Exercise | Each entry should be repeated exactly. Its pictures should not be.

Stored records |
......
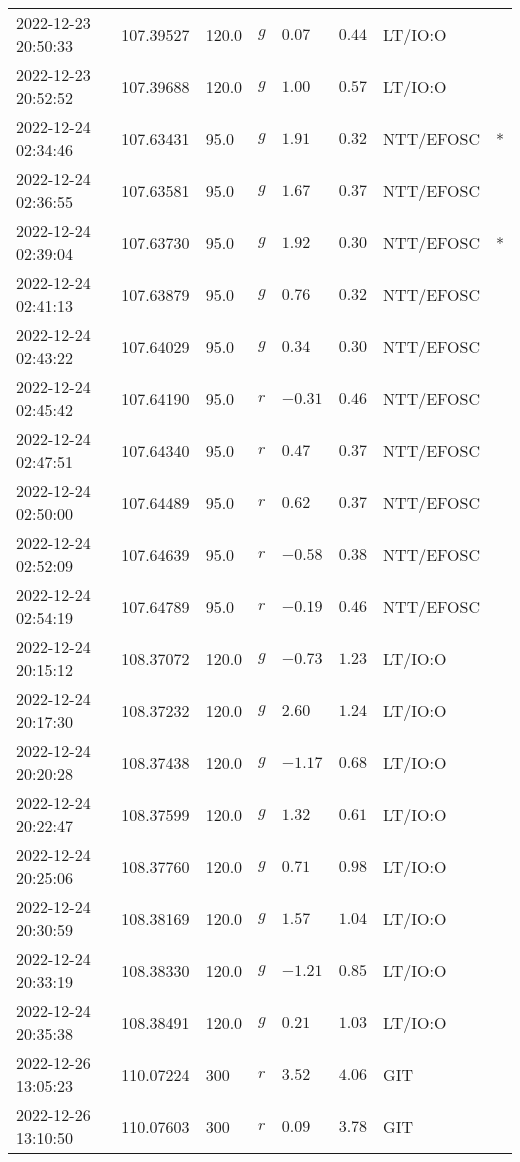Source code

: \documentclass{nature_plusfigure}
\begin{document}
\begin{supplement}
\begin{center}
\begin{longtable}{llllllll}
2022-12-23 20:50:33 & 107.39527 & 120.0 & $g$ & $0.07$ & $0.44$ & LT/IO:O &  \\ 
2022-12-23 20:52:52 & 107.39688 & 120.0 & $g$ & $1.00$ & $0.57$ & LT/IO:O &  \\ 
2022-12-24 02:34:46 & 107.63431 & 95.0 & $g$ & $1.91$ & $0.32$ & NTT/EFOSC & * \\ 
2022-12-24 02:36:55 & 107.63581 & 95.0 & $g$ & $1.67$ & $0.37$ & NTT/EFOSC &  \\ 
2022-12-24 02:39:04 & 107.63730 & 95.0 & $g$ & $1.92$ & $0.30$ & NTT/EFOSC & * \\ 
2022-12-24 02:41:13 & 107.63879 & 95.0 & $g$ & $0.76$ & $0.32$ & NTT/EFOSC &  \\ 
2022-12-24 02:43:22 & 107.64029 & 95.0 & $g$ & $0.34$ & $0.30$ & NTT/EFOSC &  \\ 
2022-12-24 02:45:42 & 107.64190 & 95.0 & $r$ & $-0.31$ & $0.46$ & NTT/EFOSC &  \\ 
2022-12-24 02:47:51 & 107.64340 & 95.0 & $r$ & $0.47$ & $0.37$ & NTT/EFOSC &  \\ 
2022-12-24 02:50:00 & 107.64489 & 95.0 & $r$ & $0.62$ & $0.37$ & NTT/EFOSC &  \\ 
2022-12-24 02:52:09 & 107.64639 & 95.0 & $r$ & $-0.58$ & $0.38$ & NTT/EFOSC &  \\ 
2022-12-24 02:54:19 & 107.64789 & 95.0 & $r$ & $-0.19$ & $0.46$ & NTT/EFOSC &  \\ 
2022-12-24 20:15:12 & 108.37072 & 120.0 & $g$ & $-0.73$ & $1.23$ & LT/IO:O &  \\ 
2022-12-24 20:17:30 & 108.37232 & 120.0 & $g$ & $2.60$ & $1.24$ & LT/IO:O &  \\ 
2022-12-24 20:20:28 & 108.37438 & 120.0 & $g$ & $-1.17$ & $0.68$ & LT/IO:O &  \\ 
2022-12-24 20:22:47 & 108.37599 & 120.0 & $g$ & $1.32$ & $0.61$ & LT/IO:O &  \\ 
2022-12-24 20:25:06 & 108.37760 & 120.0 & $g$ & $0.71$ & $0.98$ & LT/IO:O &  \\ 
2022-12-24 20:30:59 & 108.38169 & 120.0 & $g$ & $1.57$ & $1.04$ & LT/IO:O &  \\ 
2022-12-24 20:33:19 & 108.38330 & 120.0 & $g$ & $-1.21$ & $0.85$ & LT/IO:O &  \\ 
2022-12-24 20:35:38 & 108.38491 & 120.0 & $g$ & $0.21$ & $1.03$ & LT/IO:O &  \\ 
2022-12-26 13:05:23 & 110.07224 & 300 & $r$ & $3.52$ & $4.06$ & GIT &  \\ 
2022-12-26 13:10:50 & 110.07603 & 300 & $r$ & $0.09$ & $3.78$ & GIT &  \\ 

\end{longtable}
\end{center}
\end{supplement}
\end{document}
......
Answer space |
Source code

: \documentclass{nature_plusfigure}
\begin{document}
\begin{supplement}
\begin{center}
\begin{longtable}{llllllll}
2022-12-23 20:50:33 & 107.39527 & 120.0 & $g$ & $0.07$ & $0.44$ & LT/IO:O &  \\ 
2022-12-23 20:52:52 & 107.39688 & 120.0 & $g$ & $1.00$ & $0.57$ & LT/IO:O &  \\ 
2022-12-24 02:34:46 & 107.63431 & 95.0 & $g$ & $1.91$ & $0.32$ & NTT/EFOSC & * \\ 
2022-12-24 02:36:55 & 107.63581 & 95.0 & $g$ & $1.67$ & $0.37$ & NTT/EFOSC &  \\ 
2022-12-24 02:39:04 & 107.63730 & 95.0 & $g$ & $1.92$ & $0.30$ & NTT/EFOSC & * \\ 
2022-12-24 02:41:13 & 107.63879 & 95.0 & $g$ & $0.76$ & $0.32$ & NTT/EFOSC &  \\ 
2022-12-24 02:43:22 & 107.64029 & 95.0 & $g$ & $0.34$ & $0.30$ & NTT/EFOSC &  \\ 
2022-12-24 02:45:42 & 107.64190 & 95.0 & $r$ & $-0.31$ & $0.46$ & NTT/EFOSC &  \\ 
2022-12-24 02:47:51 & 107.64340 & 95.0 & $r$ & $0.47$ & $0.37$ & NTT/EFOSC &  \\ 
2022-12-24 02:50:00 & 107.64489 & 95.0 & $r$ & $0.62$ & $0.37$ & NTT/EFOSC &  \\ 
2022-12-24 02:52:09 & 107.64639 & 95.0 & $r$ & $-0.58$ & $0.38$ & NTT/EFOSC &  \\ 
2022-12-24 02:54:19 & 107.64789 & 95.0 & $r$ & $-0.19$ & $0.46$ & NTT/EFOSC &  \\ 
2022-12-24 20:15:12 & 108.37072 & 120.0 & $g$ & $-0.73$ & $1.23$ & LT/IO:O &  \\ 
2022-12-24 20:17:30 & 108.37232 & 120.0 & $g$ & $2.60$ & $1.24$ & LT/IO:O &  \\ 
2022-12-24 20:20:28 & 108.37438 & 120.0 & $g$ & $-1.17$ & $0.68$ & LT/IO:O &  \\ 
2022-12-24 20:22:47 & 108.37599 & 120.0 & $g$ & $1.32$ & $0.61$ & LT/IO:O &  \\ 
2022-12-24 20:25:06 & 108.37760 & 120.0 & $g$ & $0.71$ & $0.98$ & LT/IO:O &  \\ 
2022-12-24 20:30:59 & 108.38169 & 120.0 & $g$ & $1.57$ & $1.04$ & LT/IO:O &  \\ 
2022-12-24 20:33:19 & 108.38330 & 120.0 & $g$ & $-1.21$ & $0.85$ & LT/IO:O &  \\ 
2022-12-24 20:35:38 & 108.38491 & 120.0 & $g$ & $0.21$ & $1.03$ & LT/IO:O &  \\ 
2022-12-26 13:05:23 & 110.07224 & 300 & $r$ & $3.52$ & $4.06$ & GIT &  \\ 
2022-12-26 13:10:50 & 110.07603 & 300 & $r$ & $0.09$ & $3.78$ & GIT &  \\ 

\end{longtable}
\end{center}
\end{supplement}
\end{document}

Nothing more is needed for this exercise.